O Brasil tem na China seu principal mercado. Foi o boom chinês que sustentou parte do crescimento brasileiro dos últimos anos, produziu o salto dos preços das commodities, elevou a Vale ao grupo das maiores empresas brasileiras em valor de mercado. No ambiente de crise que se espalhou no mundo, é até melhor depender da China do que dos outros centros mundiais. Mas bom mesmo é ter uma estrutura de comércio diversificada e não depender apenas de matérias-primas. O Brasil não sabe vender; ele é comprado.

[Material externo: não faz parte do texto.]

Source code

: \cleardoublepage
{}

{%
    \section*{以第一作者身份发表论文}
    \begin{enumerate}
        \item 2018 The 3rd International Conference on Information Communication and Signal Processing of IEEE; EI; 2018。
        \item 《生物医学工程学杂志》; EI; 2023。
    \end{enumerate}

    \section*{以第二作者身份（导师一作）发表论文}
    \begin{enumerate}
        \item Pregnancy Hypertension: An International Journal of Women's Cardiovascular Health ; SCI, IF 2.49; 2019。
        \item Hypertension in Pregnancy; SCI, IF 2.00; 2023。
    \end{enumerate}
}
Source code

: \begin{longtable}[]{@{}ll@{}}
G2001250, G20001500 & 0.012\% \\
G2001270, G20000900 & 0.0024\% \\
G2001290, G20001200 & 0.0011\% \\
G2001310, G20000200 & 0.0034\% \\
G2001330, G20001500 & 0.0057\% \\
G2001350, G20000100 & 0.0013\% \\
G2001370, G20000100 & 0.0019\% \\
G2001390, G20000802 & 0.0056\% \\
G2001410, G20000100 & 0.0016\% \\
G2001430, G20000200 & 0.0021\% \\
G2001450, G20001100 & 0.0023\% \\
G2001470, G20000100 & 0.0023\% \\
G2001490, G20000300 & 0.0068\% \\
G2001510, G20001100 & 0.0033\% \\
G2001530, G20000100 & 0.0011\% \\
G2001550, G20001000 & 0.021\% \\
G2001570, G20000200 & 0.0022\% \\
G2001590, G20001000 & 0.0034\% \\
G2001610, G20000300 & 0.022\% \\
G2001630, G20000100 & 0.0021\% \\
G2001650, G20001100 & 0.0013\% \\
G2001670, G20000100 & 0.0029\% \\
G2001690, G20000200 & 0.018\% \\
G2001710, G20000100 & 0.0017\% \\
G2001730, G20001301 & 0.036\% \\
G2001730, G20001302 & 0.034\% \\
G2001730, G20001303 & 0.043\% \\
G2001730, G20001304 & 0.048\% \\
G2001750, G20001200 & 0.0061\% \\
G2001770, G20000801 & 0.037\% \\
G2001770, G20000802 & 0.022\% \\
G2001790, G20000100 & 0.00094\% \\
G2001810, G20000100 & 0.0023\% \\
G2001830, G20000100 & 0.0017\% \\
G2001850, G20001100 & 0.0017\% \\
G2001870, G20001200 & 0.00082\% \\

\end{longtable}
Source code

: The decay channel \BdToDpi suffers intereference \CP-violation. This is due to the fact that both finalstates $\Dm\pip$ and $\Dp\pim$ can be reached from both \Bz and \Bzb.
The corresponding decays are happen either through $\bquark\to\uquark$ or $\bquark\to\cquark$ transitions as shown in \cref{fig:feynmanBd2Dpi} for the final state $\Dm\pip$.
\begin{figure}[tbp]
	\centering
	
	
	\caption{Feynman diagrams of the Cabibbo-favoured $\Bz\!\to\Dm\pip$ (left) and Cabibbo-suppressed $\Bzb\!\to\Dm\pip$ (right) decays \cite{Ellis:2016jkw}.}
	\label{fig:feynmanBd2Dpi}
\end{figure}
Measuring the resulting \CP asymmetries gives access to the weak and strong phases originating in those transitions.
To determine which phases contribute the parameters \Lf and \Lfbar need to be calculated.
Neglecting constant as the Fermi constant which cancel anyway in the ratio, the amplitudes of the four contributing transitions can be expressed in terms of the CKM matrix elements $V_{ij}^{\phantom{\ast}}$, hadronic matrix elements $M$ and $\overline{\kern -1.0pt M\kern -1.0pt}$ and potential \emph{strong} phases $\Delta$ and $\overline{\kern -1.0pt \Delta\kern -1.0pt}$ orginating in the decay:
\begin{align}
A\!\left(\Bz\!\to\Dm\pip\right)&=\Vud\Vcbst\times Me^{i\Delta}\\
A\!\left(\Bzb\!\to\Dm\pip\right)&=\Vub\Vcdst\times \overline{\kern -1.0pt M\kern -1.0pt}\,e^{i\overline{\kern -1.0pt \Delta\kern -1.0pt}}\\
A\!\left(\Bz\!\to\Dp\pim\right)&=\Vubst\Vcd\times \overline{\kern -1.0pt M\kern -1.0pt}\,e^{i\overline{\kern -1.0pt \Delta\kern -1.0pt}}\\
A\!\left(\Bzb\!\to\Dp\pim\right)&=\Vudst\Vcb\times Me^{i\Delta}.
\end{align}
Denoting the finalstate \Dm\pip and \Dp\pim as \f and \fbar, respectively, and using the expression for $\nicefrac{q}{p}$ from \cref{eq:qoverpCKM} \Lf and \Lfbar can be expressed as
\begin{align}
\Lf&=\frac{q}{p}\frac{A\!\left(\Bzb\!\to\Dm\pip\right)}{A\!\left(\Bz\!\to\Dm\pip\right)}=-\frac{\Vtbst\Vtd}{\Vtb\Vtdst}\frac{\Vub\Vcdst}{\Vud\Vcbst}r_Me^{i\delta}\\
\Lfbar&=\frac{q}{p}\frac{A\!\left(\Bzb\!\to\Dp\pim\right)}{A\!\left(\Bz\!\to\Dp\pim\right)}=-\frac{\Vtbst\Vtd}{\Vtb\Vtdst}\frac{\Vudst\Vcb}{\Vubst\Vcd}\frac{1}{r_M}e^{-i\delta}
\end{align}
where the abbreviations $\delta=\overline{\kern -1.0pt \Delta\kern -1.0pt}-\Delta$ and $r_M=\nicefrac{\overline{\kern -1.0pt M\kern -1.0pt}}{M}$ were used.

Tem uma atitude pouco agressiva no comércio internacional, depende de que o cliente procure seus produtos.
Essa é uma das mudanças a serem feitas. A outra é olhar o mercado interno com mais sabedoria e senso de construção de mudanças estruturais. Dezoito anos depois do Plano Real, o Brasil ainda não tem o projeto para o salto seguinte. Parece, inclusive, em pleno retrocesso. Discutir o fim do fator previdenciário sem ter uma reforma da previdência é uma insensatez. É preciso lidar com o fato incontornável de que a população está ficando mais velha e a previdência já tem um enorme déficit.
Maior investimento em educação é também inevitável. Não basta elevar o percentual do PIB de gastos dirigidos, é preciso saber o que se quer fazer com o dinheiro a mais dedicado à educação. É preciso ter um plano de melhoria da qualidade. Os exemplos dados aqui neste jornal, de sucesso de escolas públicas em áreas de baixa renda, mostram que em todas elas houve, na prática, um aumento da carga horária.
A lista das reformas não acaba aqui. Há muito o que fazer. E é completamente insano achar que para sustentar o crescimento basta empurrar as famílias para mais endividamento.